Dataset entries
[Start of section]
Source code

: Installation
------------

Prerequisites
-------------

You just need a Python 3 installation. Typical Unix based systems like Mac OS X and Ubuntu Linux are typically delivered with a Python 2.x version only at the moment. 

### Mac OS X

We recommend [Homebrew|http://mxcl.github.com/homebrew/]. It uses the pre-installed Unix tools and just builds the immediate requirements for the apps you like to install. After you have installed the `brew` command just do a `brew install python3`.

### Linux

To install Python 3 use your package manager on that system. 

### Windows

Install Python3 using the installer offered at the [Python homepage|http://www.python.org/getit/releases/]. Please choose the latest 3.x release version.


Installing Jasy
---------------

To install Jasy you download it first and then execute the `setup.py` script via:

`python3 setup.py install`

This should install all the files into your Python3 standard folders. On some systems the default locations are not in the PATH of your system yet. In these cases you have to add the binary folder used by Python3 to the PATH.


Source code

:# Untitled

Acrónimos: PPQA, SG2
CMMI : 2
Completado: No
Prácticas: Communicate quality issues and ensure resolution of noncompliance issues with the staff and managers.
[End of section]
--- ABOUT THIS TASK ---
Each line above that has the word "version" should be copied.

--- ANSWER TO THIS PROBLEM ---
You just need a Python 3 installation. Typical Unix based systems like Mac OS X and Ubuntu Linux are typically delivered with a Python 2.x version only at the moment. 
Install Python3 using the installer offered at the [Python homepage|http://www.python.org/getit/releases/]. Please choose the latest 3.x release version.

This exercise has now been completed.